Rivers, Lakes and Climate
- Tana River is the longest river in Kenya and it runs 440 miles on the eastern edge of Rift Valley.
- Lake Victoria in Kenya is the second largest lake in the world. It has a length of 250 miles (402 km) along with the width of 200 miles (322 km). Lake Victoria is 265 feet deep at its deepest point.
- The average temperature along the coast measures around 69o F to 90o F all year-round.
- The temperature near Nairobi averages 45o F to 80o F. It depends on the time of day. The temperature changes too frequently in between afternoon and evening.
- Kenya is an agricultural country so the amount of rainfall affects the country’s economy. It receives long showers from April to June while in October and December the rainfall is fairly low. The rest of the months experience little or no rain and January, February, August, and September are the driest months of Kenya.
- Kenya experiences rainy season almost every year. The northern region of Kenya receives very little rain while the central, coastal, and western parts receive more than 40-inch of rainfall each year.
- About two-thirds of southern Kenya contains thousands of cultivated and wild flowers.
- On the coast, plants are mostly lush green, diverse, and tropical.
- On the coast of Indian Ocean trees like teak and sandal-wood are grown. Coconut palms and dense mangrove forests are also grown near Indian Ocean.
- The coastal vegetation also consists of thorny scrubs, acacia, baobab, and other kinds of thorn trees.
- Those areas which receive greater rainfall are likely to have sprouts of giant bamboo.
- Flowering trees are found in the south central highlands near Nairobi. Jacaranda is one such tall flower-tree which grows in springtime. Similarly, Bougainvillae in this part of Kenya can be as big as 16 feet (5 m).
- Giant lobelias and groundsels are fairly common in the west at higher altitudes.
- Dense forests of deciduous and pine trees are found at an altitude of 6,000 feet (1,829 m).
- Kenya is rich in varied wildlife and authorities have established several game parks to make sure animals enjoy their natural habitats.
- Kenya is the habitat of many large mammals such as giraffes, elephants, rhinoceroses, and buffaloes—these animals roam around in large numbers.

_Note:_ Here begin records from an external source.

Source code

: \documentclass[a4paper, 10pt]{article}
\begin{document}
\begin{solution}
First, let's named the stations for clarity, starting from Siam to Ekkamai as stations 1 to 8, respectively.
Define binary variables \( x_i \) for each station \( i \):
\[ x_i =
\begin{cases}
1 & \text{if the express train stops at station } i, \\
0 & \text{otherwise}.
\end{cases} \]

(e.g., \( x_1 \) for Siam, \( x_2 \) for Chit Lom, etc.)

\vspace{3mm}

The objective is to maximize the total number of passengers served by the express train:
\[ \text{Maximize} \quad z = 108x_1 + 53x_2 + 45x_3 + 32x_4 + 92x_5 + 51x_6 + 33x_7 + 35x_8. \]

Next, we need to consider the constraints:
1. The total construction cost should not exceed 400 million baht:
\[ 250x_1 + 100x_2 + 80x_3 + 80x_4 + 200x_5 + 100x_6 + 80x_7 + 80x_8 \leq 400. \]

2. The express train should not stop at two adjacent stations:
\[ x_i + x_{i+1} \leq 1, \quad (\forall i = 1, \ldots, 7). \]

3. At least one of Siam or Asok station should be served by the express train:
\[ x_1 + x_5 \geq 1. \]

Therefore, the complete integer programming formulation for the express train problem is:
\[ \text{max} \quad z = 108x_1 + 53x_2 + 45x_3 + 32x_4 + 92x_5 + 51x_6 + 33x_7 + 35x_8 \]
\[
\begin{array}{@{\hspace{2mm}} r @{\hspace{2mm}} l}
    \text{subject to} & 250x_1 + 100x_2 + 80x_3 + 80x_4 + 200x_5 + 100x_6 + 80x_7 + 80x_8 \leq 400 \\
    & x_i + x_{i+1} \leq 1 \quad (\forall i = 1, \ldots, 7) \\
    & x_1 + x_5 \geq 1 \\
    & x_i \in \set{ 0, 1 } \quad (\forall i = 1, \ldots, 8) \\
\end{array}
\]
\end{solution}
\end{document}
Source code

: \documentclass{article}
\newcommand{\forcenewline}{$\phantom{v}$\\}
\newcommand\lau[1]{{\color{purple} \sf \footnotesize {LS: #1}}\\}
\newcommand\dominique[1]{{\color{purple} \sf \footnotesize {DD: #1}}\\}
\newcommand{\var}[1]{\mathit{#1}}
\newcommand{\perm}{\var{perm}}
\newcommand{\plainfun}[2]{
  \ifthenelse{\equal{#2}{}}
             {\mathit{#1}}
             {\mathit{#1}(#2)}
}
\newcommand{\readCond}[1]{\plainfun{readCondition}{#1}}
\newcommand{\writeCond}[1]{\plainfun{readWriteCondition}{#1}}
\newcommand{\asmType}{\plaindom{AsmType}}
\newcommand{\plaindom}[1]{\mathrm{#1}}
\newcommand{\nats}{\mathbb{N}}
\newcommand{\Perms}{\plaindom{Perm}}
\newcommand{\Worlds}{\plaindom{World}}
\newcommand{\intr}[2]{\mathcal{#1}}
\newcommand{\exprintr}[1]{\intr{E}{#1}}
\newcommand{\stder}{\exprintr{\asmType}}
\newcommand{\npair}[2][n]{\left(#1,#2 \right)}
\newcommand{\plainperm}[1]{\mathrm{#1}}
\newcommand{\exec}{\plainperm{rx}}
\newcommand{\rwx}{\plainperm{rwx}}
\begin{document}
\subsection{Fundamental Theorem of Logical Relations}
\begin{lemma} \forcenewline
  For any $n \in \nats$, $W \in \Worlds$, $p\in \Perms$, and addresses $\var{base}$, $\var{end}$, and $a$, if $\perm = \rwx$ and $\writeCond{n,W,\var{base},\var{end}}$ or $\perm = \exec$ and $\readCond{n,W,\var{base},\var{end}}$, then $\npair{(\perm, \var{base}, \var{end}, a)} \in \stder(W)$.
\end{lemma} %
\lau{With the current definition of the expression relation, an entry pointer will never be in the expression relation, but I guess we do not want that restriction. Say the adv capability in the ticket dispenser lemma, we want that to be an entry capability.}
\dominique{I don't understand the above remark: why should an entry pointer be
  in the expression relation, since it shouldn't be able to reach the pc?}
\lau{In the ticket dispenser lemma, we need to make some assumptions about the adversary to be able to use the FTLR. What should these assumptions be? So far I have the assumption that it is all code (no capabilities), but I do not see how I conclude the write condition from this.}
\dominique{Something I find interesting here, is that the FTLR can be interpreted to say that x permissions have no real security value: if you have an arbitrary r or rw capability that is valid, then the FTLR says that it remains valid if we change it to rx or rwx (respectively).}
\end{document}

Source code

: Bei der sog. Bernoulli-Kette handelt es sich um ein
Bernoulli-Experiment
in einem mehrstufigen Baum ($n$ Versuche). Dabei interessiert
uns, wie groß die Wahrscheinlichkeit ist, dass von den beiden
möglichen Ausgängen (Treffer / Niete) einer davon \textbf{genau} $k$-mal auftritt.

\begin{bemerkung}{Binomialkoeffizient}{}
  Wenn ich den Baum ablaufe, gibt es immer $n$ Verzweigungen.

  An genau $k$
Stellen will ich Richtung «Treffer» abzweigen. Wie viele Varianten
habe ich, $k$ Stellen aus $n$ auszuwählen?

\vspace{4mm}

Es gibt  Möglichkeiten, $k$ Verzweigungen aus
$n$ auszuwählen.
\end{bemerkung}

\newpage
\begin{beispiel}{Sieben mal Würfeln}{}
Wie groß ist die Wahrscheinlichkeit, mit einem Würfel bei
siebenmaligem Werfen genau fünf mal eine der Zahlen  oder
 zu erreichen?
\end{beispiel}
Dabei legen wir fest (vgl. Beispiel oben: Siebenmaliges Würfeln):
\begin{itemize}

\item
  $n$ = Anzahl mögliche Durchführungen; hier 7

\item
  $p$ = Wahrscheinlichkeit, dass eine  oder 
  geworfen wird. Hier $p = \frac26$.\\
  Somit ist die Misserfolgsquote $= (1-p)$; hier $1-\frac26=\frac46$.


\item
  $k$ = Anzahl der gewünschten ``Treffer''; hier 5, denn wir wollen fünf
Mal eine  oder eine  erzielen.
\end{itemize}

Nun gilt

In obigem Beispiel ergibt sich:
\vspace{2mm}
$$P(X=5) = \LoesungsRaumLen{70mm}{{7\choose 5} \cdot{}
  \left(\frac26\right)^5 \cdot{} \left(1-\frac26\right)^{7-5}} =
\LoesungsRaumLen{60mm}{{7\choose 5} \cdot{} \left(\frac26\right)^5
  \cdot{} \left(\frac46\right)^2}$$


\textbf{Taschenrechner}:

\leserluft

Apart from large mammals many other antelopes like zebras, impalas, hartebeests, wildebeests, and gazelles also live in Kenya.
- As far as beasts of prey are concerned lions, leopards, hyenas, wild dogs, cheetahs, and jackals form the rest of animal kingdom in Kenya.
- In the highland plains and forestlands, small animals like tree hyraxes and monkeys are found.
- Humans have long hunted elephants and rhinoceroses for ivory horns and tusks.
- The country is also a place for many birds including ostriches, kites, eagles, and vultures. Pelicans, ibis, cranes, flamingos, and egrets swim in the coastal waters and lakeshores. The southern Kenya is covered two-thirds by different colored parakeets songbirds and parrots.
- Kenya is also home to many large and poisonous reptiles. Crocodiles are fairly common in this part of the world.
- The largest member of the stork family, Marabou is also found in Kenya.
Did You Know…? Kenya Facts For Kids
- The population of Kenya was 8.6 million at independence which is less than one-quarter of its population of today.
- Jomo Kenyatta was the founding father and the first president of Kenya.
- Kenya heavily relies on tourism industry for revenue generation.
- Most of the Kenya’s population is young as 73% of Kenyans aged below 30 years.
- In 1858, John Hanning Speke discovered Lake Victoria as he was searching the source of River Nile. Speke named the lake after Queen Victoria. Previously the lake was called Ukerewe.